The circular surface feature was photographed by the Mars Reconnaissance Orbiter in the in Athabasca Valles, north-central Elysium Planitia. It’s hard to miss because it’s in the middle of a smooth area, making it look like an island (although “cookie” sounds a lot more interesting).
NASA calls it a mound and suggests that it was created when lava pushed something up from beneath at some point in time. The organization also states that it seems like material is missing from the mound, possibly ice that melted as the lava approached. The Athabasca region has more of these enigmatic formations. What could they be?
Let’s start with the almost perfectly round shape of this formation. Was this a volcano crater? Volcanoes are one of the few natural phenomena that create these shapes, and there are many of them on Mars. If it was a crater, then it must have cooled down so suddenly that we can still see the bubbling lava, frozen in time. Otherwise, there must be something underneath the mound that shaped the lava flowing over it.
it could be some older rock formation, pushed up by later volcanic activity. But what if it is something completely different? Could the remains of a Mars settlement be hidden in the mound? What if there actually was life on Mars in ancient times, and this is how they lived? The rounded, artery-like shapes were made by lava flows. They could easily cover up angular shapes of buildings, canals and yards.

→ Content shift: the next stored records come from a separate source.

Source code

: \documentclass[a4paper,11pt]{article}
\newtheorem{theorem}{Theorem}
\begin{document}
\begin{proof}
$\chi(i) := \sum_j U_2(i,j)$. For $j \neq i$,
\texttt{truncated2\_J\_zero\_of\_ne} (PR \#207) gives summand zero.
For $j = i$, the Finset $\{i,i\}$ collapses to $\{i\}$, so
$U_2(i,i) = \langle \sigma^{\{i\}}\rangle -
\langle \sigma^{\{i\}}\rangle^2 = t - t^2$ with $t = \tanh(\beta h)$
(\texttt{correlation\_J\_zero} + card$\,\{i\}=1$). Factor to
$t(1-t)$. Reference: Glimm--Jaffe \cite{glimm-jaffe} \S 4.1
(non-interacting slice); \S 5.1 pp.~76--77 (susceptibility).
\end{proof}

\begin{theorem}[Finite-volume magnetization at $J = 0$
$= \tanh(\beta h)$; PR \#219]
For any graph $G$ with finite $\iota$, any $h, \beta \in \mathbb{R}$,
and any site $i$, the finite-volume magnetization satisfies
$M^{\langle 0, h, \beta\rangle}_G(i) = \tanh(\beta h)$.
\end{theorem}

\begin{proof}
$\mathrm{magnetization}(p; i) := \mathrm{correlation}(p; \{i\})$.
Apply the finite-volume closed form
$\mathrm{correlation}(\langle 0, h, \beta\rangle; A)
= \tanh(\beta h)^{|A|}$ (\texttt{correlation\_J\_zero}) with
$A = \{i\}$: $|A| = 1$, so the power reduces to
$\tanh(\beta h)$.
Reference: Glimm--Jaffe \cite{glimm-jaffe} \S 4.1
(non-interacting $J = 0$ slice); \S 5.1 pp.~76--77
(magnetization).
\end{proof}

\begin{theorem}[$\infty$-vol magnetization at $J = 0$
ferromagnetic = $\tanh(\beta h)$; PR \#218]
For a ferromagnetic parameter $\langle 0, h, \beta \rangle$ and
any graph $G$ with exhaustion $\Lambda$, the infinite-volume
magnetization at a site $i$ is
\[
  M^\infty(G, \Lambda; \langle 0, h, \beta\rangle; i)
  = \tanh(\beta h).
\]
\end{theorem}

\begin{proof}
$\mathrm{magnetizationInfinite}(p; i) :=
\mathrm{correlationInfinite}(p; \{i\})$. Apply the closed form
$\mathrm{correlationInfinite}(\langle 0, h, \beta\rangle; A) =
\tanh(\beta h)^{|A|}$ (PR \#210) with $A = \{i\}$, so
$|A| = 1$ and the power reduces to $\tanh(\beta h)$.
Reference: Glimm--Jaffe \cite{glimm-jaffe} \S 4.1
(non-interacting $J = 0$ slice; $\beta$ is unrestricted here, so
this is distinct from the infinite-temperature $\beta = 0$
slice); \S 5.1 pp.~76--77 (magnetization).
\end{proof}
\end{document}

If ancient Martians were human-like, this could be the case. But if it is actually an alien settlement, then our imagination is the limit. Sci-fi movies give us examples of yet imaginary construction techniques and shapes. Living-quarters could be organically grown, blended in with the environment. There could be power-supply structures that we can’t even begin to understand.
Unfortunately, we would need a much bigger Mars rover to excavate and find out more about the Mars cookie.